この国の基本、明治以来の「産業優先」が21世紀のいまだに守られている。
だから、名前に「労働」がつく役所がみている角度には、産業界とか企業があって、働く国民をみてはいない。
こうして、働くひとたちが、自分たちの労働を正当化できないで放置されても、「労働基準法をしらないで働いている方が悪い」といえるのである。
よほどのことがなければ、社会保険労務士が企業内の働くひと向けのセミナーなんてやらないのにだ。
おカネとしての「報酬」をくれるのは、企業経営者たちである。
だから、岡っ引きは、企業経営者たちと結びついて、得た情報を「同心」である役人に報告する。

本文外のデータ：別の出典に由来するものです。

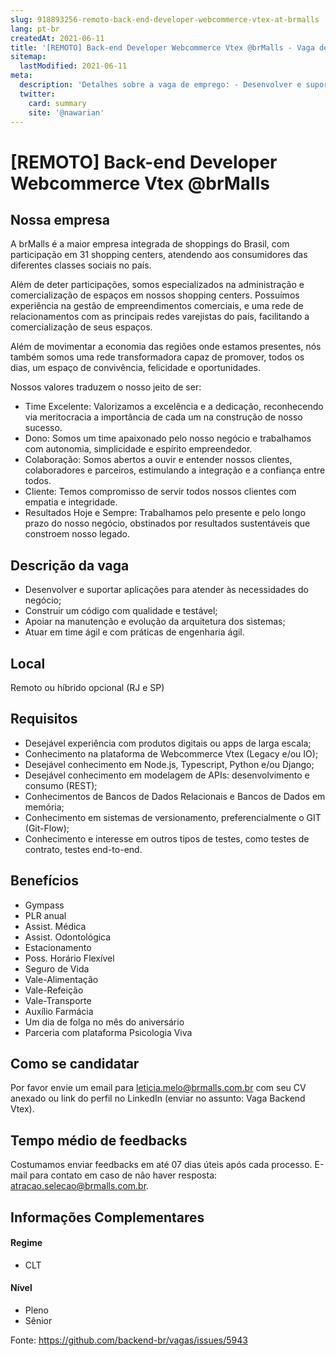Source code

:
 ```yaml
---
slug: 918893256-remoto-back-end-developer-webcommerce-vtex-at-brmalls
lang: pt-br
createdAt: 2021-06-11
title: '[REMOTO] Back-end Developer Webcommerce Vtex @brMalls - Vaga de Emprego'
sitemap:
  lastModified: 2021-06-11
meta:
  description: 'Detalhes sobre a vaga de emprego: - Desenvolver e suportar aplicações para atender às necessidades do negócio; - Construir um código com qualidade e testável; - Apoiar na manutenção e evolução da arquitetura dos sistemas; - Atuar em time ágil e com práticas de engenharia ágil.'
  twitter:
    card: summary
    site: '@nawarian'
---
```


# [REMOTO] Back-end Developer Webcommerce Vtex @brMalls

<!--
==================================================
Caso a vaga for remoto durante a pandemia informar no texto "Remoto durante o covid"
==================================================
-->
<!-- 
==================================================
POR FAVOR, SÓ POSTE SE A VAGA FOR PARA BACK-END!

Não faça distinção de gênero no título da vaga.

Use: "Back-End Developer" ao invés de 
"Desenvolvedor Back-End" \o/

Exemplo: `[São Paulo] Back-End Developer @ NOME DA EMPRESA`
==================================================
-->
<!--
==================================================
Caso a vaga for remoto durante a pandemia deixar a linha abaixo
==================================================
-->

## Nossa empresa

A brMalls é a maior empresa integrada de shoppings do Brasil, com participação em 31 shopping centers, atendendo aos consumidores das diferentes classes sociais no país.

Além de deter participações, somos especializados na administração e comercialização de espaços em nossos shopping centers. Possuímos experiência na gestão de empreendimentos comerciais, e uma rede de relacionamentos com as principais redes varejistas do país, facilitando a comercialização de seus espaços.

Além de movimentar a economia das regiões onde estamos presentes, nós também somos uma rede transformadora capaz de promover, todos os dias, um espaço de convivência, felicidade e oportunidades.

Nossos valores traduzem o nosso jeito de ser:

- Time Excelente: Valorizamos a excelência e a dedicação, reconhecendo via meritocracia a importância de cada um na construção de nosso sucesso.
- Dono: Somos um time apaixonado pelo nosso negócio e trabalhamos com autonomia, simplicidade e espírito empreendedor.
- Colaboração: Somos abertos a ouvir e entender nossos clientes, colaboradores e parceiros, estimulando a integração e a confiança entre todos.
- Cliente: Temos compromisso de servir todos nossos clientes com empatia e integridade.
- Resultados Hoje e Sempre: Trabalhamos pelo presente e pelo longo prazo do nosso negócio, obstinados por resultados sustentáveis que constroem nosso legado.

## Descrição da vaga

- Desenvolver e suportar aplicações para atender às necessidades do negócio;
- Construir um código com qualidade e testável;
- Apoiar na manutenção e evolução da arquitetura dos sistemas;
- Atuar em time ágil e com práticas de engenharia ágil.

## Local

Remoto ou híbrido opcional (RJ e SP)

## Requisitos

- Desejável experiência com produtos digitais ou apps de larga escala;
- Conhecimento na plataforma de Webcommerce Vtex (Legacy e/ou IO);
- Desejável conhecimento em Node.js, Typescript, Python e/ou Django;
- Desejável conhecimento em modelagem de APIs: desenvolvimento e consumo (REST);
- Conhecimentos de Bancos de Dados Relacionais e Bancos de Dados em memória;
- Conhecimento em sistemas de versionamento, preferencialmente o GIT (Git-Flow);
- Conhecimento e interesse em outros tipos de testes, como testes de contrato, testes end-to-end.

## Benefícios

- Gympass
- PLR anual
- Assist. Médica
- Assist. Odontológica
- Estacionamento
- Poss. Horário Flexível
- Seguro de Vida
- Vale-Alimentação
- Vale-Refeição
- Vale-Transporte
- Auxílio Farmácia
- Um dia de folga no mês do aniversário
- Parceria com plataforma Psicologia Viva

## Como se candidatar

Por favor envie um email para leticia.melo@brmalls.com.br com seu CV anexado ou link do perfil no LinkedIn (enviar no assunto: Vaga Backend Vtex).

## Tempo médio de feedbacks

Costumamos enviar feedbacks em até 07 dias úteis após cada processo.
E-mail para contato em caso de não haver resposta: atracao.selecao@brmalls.com.br.

## Informações Complementares
<!-- retire os labels que não fazem sentido à vaga -->

#### Regime
- CLT

#### Nível
- Pleno
- Sênior

Fonte: https://github.com/backend-br/vagas/issues/5943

この逆が、各種補助金の支給の仕組みなので、経営者たちはしっていても働くひとたちが、詳しくなることはない。
それに、無邪気にも、会社を過剰に信用したりして、気がつけば奴隷のようになってしまっているのである。
けだし、気がつくひとも小数派である。
学校生活における「集団主義」が、気がつかせない訓練を施すからである。
金の切れ目が縁の切れ目。
雇用調整助成金による「助成」という名のおカネが切れたら、無能な経営者は安逸な判断としての、「解雇」を選択する。
経営者の役割をしらないから、「無能」というのである。
このご時世をどう読んで、どのような経営を将来にわたってするのか?
果たして、「観光業の未来」のことである。
そして、いかなる「手を打つ」のか?
そのための資金や人的資源は?
雇用調整助成金を、単なる延命措置とかんがえてはいけない。
考慮時間をくれただけなのだ。
単なる延命措置として、無為無策のままでいたら、金の切れ目が縁の切れ目になるのは必定だ。
こんなわかりやすい「未来」もない。
そして、もっとおカネをくれ、といえば、人気がほしいポピュリズム政府と政治家は、あらたな補助金制度をかんがえてくれるかもしれない。
こうやって、おカネを得るもっとも効率がよい方法が、消費者による消費行動を促すことではなくて、政府から施されることになったら、もう「乞食」同然に陥るのである。
企業が、政府依存する。
この「麻薬」にひとたび浸かったら、経営者たちの脳髄が冒される。
これこそが、恐怖のはじまりなのである。
もはや、たとえば宿泊業だけでは立ち行かないと予測したら、どんな事業分野への挑戦をすべきなのかをかんがえなければならない。
それが、転業なのか多角化なのかも、経営者の判断次第なのである。
経営者の能力が、あからさまに要求されている、稀有な状況になっている。
業界横並びすら通用しないのだ。
ならば、働くひとたちも安逸にはいられない。
自社の転業や多角化に、自身が対応できるのか?
無能な経営者なら、解雇されるかもしれない。
だとすれば、自身の労働力をいかに「売る」のか?
じつは、働くひとたちにも、能力があからさまに要求されているのである。
この「厳しい現実」から、悪魔(メフィストフェレス)のような政府や政治家が、巧言令色をもってすり寄り、最後には「魂」が抜かれる。
まるで、『ファウスト』の物語なのである。